Thursday 24th March 2016

Maundy Thursday

by Revd Kate Tuckett

And so here we are, nearly at the end of Lent, and the storm clouds are gathering. Lent is at its start and its end, framed in a type of absolution, by signs of forgiveness. On Ash Wednesday we received a sign of the cross on our foreheads, a reminder that we will all die and we all sin and yet over and beyond this there is love. Tomorrow we will remember that same dreadful and mysterious vehicle for forgiveness. And today we receive a different sign of God’s acceptance of us, a final desperate attempt on the part of Jesus to show us that our brokenness is not the final word.

In this day and age I’m not sure how many people there are who believe that God is holding a big grudge against them for being bad, and tonight certainly isn’t the time to debate the nature of sin. And I’m actually much less tortured by the idea of God being cross with me than I am by the secrets and the bitternesses and the resentments that corrode me inside. I’m more haunted by how what I’ve said and the things I’ve done have caused harm to myself and to others, than I am worried that God will punish me. Because in the end we aren’t punished for our sins nearly as much as we are punished by our sins.

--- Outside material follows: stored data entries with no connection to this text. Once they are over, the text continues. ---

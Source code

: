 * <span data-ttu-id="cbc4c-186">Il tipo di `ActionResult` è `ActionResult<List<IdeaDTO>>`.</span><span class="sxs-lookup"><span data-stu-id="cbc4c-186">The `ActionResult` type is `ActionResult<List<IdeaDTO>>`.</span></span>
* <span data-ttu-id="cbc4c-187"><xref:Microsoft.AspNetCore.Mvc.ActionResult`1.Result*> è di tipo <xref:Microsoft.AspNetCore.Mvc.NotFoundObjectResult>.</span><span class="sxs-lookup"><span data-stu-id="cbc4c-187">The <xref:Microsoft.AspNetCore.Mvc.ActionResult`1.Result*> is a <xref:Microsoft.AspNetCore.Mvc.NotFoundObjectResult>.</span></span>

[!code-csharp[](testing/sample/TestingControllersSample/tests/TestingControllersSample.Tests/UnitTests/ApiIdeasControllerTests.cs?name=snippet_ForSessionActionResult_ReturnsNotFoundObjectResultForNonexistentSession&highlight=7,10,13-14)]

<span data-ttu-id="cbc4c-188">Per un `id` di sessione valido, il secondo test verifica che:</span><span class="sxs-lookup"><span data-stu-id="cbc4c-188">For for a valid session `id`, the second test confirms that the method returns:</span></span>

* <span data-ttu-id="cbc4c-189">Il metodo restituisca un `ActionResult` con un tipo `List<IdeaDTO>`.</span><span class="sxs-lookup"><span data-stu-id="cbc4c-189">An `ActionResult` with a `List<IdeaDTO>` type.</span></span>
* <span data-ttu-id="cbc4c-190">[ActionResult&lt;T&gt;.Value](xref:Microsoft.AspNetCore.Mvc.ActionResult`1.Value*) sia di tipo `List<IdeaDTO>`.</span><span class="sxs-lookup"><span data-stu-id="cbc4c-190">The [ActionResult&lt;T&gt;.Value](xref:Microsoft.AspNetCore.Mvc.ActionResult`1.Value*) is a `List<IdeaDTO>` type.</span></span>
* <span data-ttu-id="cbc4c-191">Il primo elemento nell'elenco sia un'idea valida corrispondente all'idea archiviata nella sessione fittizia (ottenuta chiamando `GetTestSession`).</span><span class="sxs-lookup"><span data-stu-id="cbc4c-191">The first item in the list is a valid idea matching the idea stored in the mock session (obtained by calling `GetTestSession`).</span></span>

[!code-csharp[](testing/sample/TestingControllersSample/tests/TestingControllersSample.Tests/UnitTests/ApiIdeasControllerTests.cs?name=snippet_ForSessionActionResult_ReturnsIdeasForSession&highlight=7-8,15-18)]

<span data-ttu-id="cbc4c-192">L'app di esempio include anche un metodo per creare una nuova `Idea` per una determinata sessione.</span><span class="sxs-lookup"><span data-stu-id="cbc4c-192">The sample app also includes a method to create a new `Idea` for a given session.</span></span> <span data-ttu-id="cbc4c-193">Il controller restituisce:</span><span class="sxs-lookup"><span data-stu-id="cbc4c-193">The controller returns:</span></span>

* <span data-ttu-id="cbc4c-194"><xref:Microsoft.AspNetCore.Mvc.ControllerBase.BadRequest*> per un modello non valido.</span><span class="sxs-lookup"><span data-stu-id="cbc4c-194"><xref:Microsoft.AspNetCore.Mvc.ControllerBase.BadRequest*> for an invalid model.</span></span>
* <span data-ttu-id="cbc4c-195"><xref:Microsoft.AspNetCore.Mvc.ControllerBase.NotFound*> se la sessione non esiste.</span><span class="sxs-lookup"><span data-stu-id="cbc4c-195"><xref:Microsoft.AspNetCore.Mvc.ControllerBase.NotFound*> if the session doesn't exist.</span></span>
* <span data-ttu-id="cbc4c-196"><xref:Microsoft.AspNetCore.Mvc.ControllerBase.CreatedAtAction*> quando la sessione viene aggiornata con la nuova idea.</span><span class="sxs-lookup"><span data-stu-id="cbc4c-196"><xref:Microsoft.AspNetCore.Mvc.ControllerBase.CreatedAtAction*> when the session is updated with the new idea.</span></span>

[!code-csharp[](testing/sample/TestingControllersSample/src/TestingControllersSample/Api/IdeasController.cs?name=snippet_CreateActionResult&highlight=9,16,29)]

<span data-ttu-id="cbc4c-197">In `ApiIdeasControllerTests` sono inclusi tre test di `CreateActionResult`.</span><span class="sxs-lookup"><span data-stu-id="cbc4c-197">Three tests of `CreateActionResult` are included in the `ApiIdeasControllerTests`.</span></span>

On the night before he died, Jesus knelt down in front of the friends who would deny, betray and abandon him and he washed their feet. With the towel of a servant said that unless you let him wash you, you have no share in him. To have a share in Jesus is to receive forgiveness. To do Jesus’ work, to live the Christian life, is to receive love and forgiveness, to allow yourself to do this. So you can pretend your feet don’t smell, you can paint your nails, you can wear clean socks, but in the end we all have dirty feet and Jesus knows that. He says let me wash you with my love and you will be clean, and you will know how to love yourselves and you will be able to love one another. Jesus saw the ugly truth of those around him and loved them in a way they could never love themselves.

Maundy Thursday is perhaps the most beautiful day of the liturgical year. But it is beautiful because of the horrors that are to come. Let’s make no mistake about it. Jesus will speak of his body and blood. If Jesus had died in his bed, full of years of sweet contentment with Faure’s requiem playing gently in the background we might speak of body and soul. But instead he dies betrayed by his friends, handed over to the priests of the temple, expert butchers in cutting the throats of Passover lambs, and led to the most degrading death in the Roman repertoire.

He knows what is to come. And still he washes their feet.

Almost every year I have lofty intentions of how Holy Week is going to be. It is going to be a soaring spiritual experience, and I am going to really enter into and feel the death and passion and resurrection of Jesus. In reality of course this can be overtaken by myriad distractions and it can feel, however conscientiously we observe the week, as if we are still looking sideways. Because Holy Week is never going to be about perfection.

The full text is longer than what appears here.